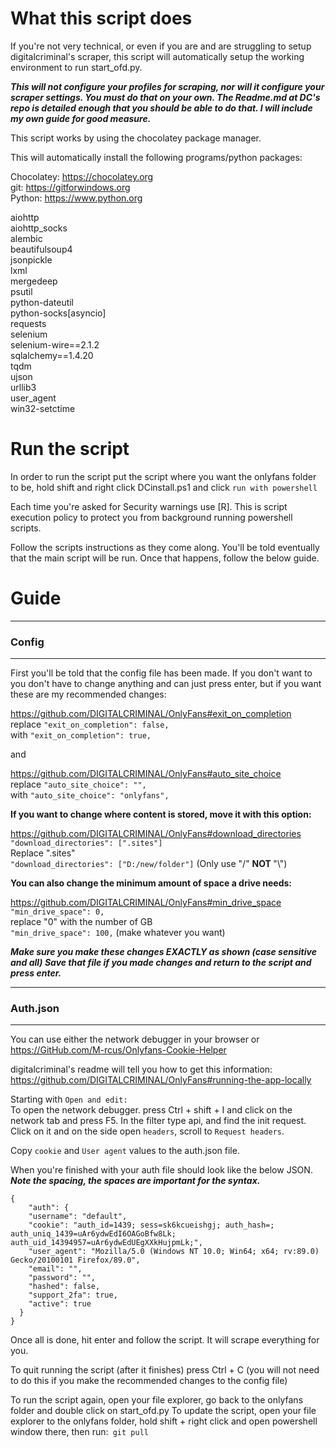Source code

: <h1>
What this script does
</h1>

If you're not very technical, or even if you are and are struggling to setup digitalcriminal's scraper, this script will automatically setup the working environment to run start_ofd.py.

<em> <strong> This will not configure your profiles for scraping, nor will it configure your scraper settings. You must do that on your own. The Readme.md at DC's repo is detailed enough that you should be able to do that. I will include my own guide for good measure. </strong> </em>

This script works by using the chocolatey package manager.

This will automatically install the following programs/python packages:

Chocolatey: https://chocolatey.org <br>
git: https://gitforwindows.org <br>
Python: https://www.python.org <br>

aiohttp <br>
aiohttp_socks <br>
alembic <br>
beautifulsoup4 <br>
jsonpickle <br>
lxml <br>
mergedeep <br>
psutil <br>
python-dateutil <br>
python-socks[asyncio] <br>
requests <br>
selenium <br>
selenium-wire==2.1.2 <br>
sqlalchemy==1.4.20 <br>
tqdm <br>
ujson <br>
urllib3 <br>
user_agent <br>
win32-setctime

<h1>
Run the script
</h1>

In order to run the script put the script where you want the onlyfans folder to be, hold shift and right click DCinstall.ps1 and click `run with powershell`

Each time you're asked for Security warnings use [R]. This is script execution policy to protect you from background running powershell scripts.

Follow the scripts instructions as they come along.
You'll be told eventually that the main script will be run. Once that happens, follow the below guide.

<h1>
Guide
</h1>


<hr>
<h3>
Config
</h3>
<hr>

First you'll be told that the config file has been made. If you don't want to you don't have to change anything and can just press enter, but if you want these are my recommended changes:

https://github.com/DIGITALCRIMINAL/OnlyFans#exit_on_completion <br>
replace `"exit_on_completion": false,` <br>
with    `"exit_on_completion": true,` 

and

https://github.com/DIGITALCRIMINAL/OnlyFans#auto_site_choice <br>
replace `"auto_site_choice": "",` <br>
with    `"auto_site_choice": "onlyfans",`

<strong> If you want to change where content is stored, move it with this option: </strong>

https://github.com/DIGITALCRIMINAL/OnlyFans#download_directories <br>
`"download_directories": [".sites"]` <br>
Replace ".sites" <br>
`"download_directories": ["D:/new/folder"]` (Only use "/" <strong> NOT </strong> "\\")

<strong> You can also change the minimum amount of space a drive needs: </strong>

https://github.com/DIGITALCRIMINAL/OnlyFans#min_drive_space <br>
`"min_drive_space": 0,` <br>
replace "0" with the number of GB <br>
`"min_drive_space": 100,` (make whatever you want)

<strong><em>Make sure you make these changes EXACTLY as shown (case sensitive and all)
Save that file if you made changes and return to the script and press enter. </em></strong>
<hr>
<h3>
Auth.json
</h3>
<hr>

You can use either the network debugger in your browser or
https://GitHub.com/M-rcus/Onlyfans-Cookie-Helper

digitalcriminal's readme will tell you how to get this information: https://github.com/DIGITALCRIMINAL/OnlyFans#running-the-app-locally


Starting with `Open and edit:`<br>
To open the network debugger. press Ctrl + shift + I and click on the network tab and press F5.
In the filter type api, and find the init request. Click on it and on the side open `headers`, scroll to `Request headers`.

Copy `cookie` and `User agent` values to the auth.json file.

When you're finished with your auth file should look like the below JSON.<br>
<strong><em>Note the spacing, the spaces are important for the syntax. </em></strong>

```
{
    "auth": {
    "username": "default",
    "cookie": "auth_id=1439; sess=sk6kcueishgj; auth_hash=; auth_uniq_1439=uAr6ydwEdI6OAGoBfw8Lk; auth_uid_14394957=uAr6ydwEdUEgXXkHujpmLk;",
    "user_agent": "Mozilla/5.0 (Windows NT 10.0; Win64; x64; rv:89.0) Gecko/20100101 Firefox/89.0",
    "email": "",
    "password": "",
    "hashed": false,
    "support_2fa": true,
    "active": true
  }
}
```

Once all is done, hit enter and follow the script. It will scrape everything for you.

To quit running the script (after it finishes) press Ctrl + C (you will not need to do this if you make the recommended changes to the config file)

To run the script again, open your file explorer, go back to the onlyfans folder and double click on start_ofd.py
To update the script, open your file explorer to the onlyfans folder, hold shift + right click and open powershell window there, then run:` git pull`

■ ■ ■ ■ ■

## WORK TASK
Could you copy out every record exactly, minus the pictures?

## ANSWER TO THIS TASK
Source code

: <h1>
What this script does
</h1>

If you're not very technical, or even if you are and are struggling to setup digitalcriminal's scraper, this script will automatically setup the working environment to run start_ofd.py.

<em> <strong> This will not configure your profiles for scraping, nor will it configure your scraper settings. You must do that on your own. The Readme.md at DC's repo is detailed enough that you should be able to do that. I will include my own guide for good measure. </strong> </em>

This script works by using the chocolatey package manager.

This will automatically install the following programs/python packages:

Chocolatey: https://chocolatey.org <br>
git: https://gitforwindows.org <br>
Python: https://www.python.org <br>

aiohttp <br>
aiohttp_socks <br>
alembic <br>
beautifulsoup4 <br>
jsonpickle <br>
lxml <br>
mergedeep <br>
psutil <br>
python-dateutil <br>
python-socks[asyncio] <br>
requests <br>
selenium <br>
selenium-wire==2.1.2 <br>
sqlalchemy==1.4.20 <br>
tqdm <br>
ujson <br>
urllib3 <br>
user_agent <br>
win32-setctime

<h1>
Run the script
</h1>

In order to run the script put the script where you want the onlyfans folder to be, hold shift and right click DCinstall.ps1 and click `run with powershell`

Each time you're asked for Security warnings use [R]. This is script execution policy to protect you from background running powershell scripts.

Follow the scripts instructions as they come along.
You'll be told eventually that the main script will be run. Once that happens, follow the below guide.

<h1>
Guide
</h1>


<hr>
<h3>
Config
</h3>
<hr>

First you'll be told that the config file has been made. If you don't want to you don't have to change anything and can just press enter, but if you want these are my recommended changes:

https://github.com/DIGITALCRIMINAL/OnlyFans#exit_on_completion <br>
replace `"exit_on_completion": false,` <br>
with    `"exit_on_completion": true,` 

and

https://github.com/DIGITALCRIMINAL/OnlyFans#auto_site_choice <br>
replace `"auto_site_choice": "",` <br>
with    `"auto_site_choice": "onlyfans",`

<strong> If you want to change where content is stored, move it with this option: </strong>

https://github.com/DIGITALCRIMINAL/OnlyFans#download_directories <br>
`"download_directories": [".sites"]` <br>
Replace ".sites" <br>
`"download_directories": ["D:/new/folder"]` (Only use "/" <strong> NOT </strong> "\\")

<strong> You can also change the minimum amount of space a drive needs: </strong>

https://github.com/DIGITALCRIMINAL/OnlyFans#min_drive_space <br>
`"min_drive_space": 0,` <br>
replace "0" with the number of GB <br>
`"min_drive_space": 100,` (make whatever you want)

<strong><em>Make sure you make these changes EXACTLY as shown (case sensitive and all)
Save that file if you made changes and return to the script and press enter. </em></strong>
<hr>
<h3>
Auth.json
</h3>
<hr>

You can use either the network debugger in your browser or
https://GitHub.com/M-rcus/Onlyfans-Cookie-Helper

digitalcriminal's readme will tell you how to get this information: https://github.com/DIGITALCRIMINAL/OnlyFans#running-the-app-locally


Starting with `Open and edit:`<br>
To open the network debugger. press Ctrl + shift + I and click on the network tab and press F5.
In the filter type api, and find the init request. Click on it and on the side open `headers`, scroll to `Request headers`.

Copy `cookie` and `User agent` values to the auth.json file.

When you're finished with your auth file should look like the below JSON.<br>
<strong><em>Note the spacing, the spaces are important for the syntax. </em></strong>

```
{
    "auth": {
    "username": "default",
    "cookie": "auth_id=1439; sess=sk6kcueishgj; auth_hash=; auth_uniq_1439=uAr6ydwEdI6OAGoBfw8Lk; auth_uid_14394957=uAr6ydwEdUEgXXkHujpmLk;",
    "user_agent": "Mozilla/5.0 (Windows NT 10.0; Win64; x64; rv:89.0) Gecko/20100101 Firefox/89.0",
    "email": "",
    "password": "",
    "hashed": false,
    "support_2fa": true,
    "active": true
  }
}
```

Once all is done, hit enter and follow the script. It will scrape everything for you.

To quit running the script (after it finishes) press Ctrl + C (you will not need to do this if you make the recommended changes to the config file)

To run the script again, open your file explorer, go back to the onlyfans folder and double click on start_ofd.py
To update the script, open your file explorer to the onlyfans folder, hold shift + right click and open powershell window there, then run:` git pull`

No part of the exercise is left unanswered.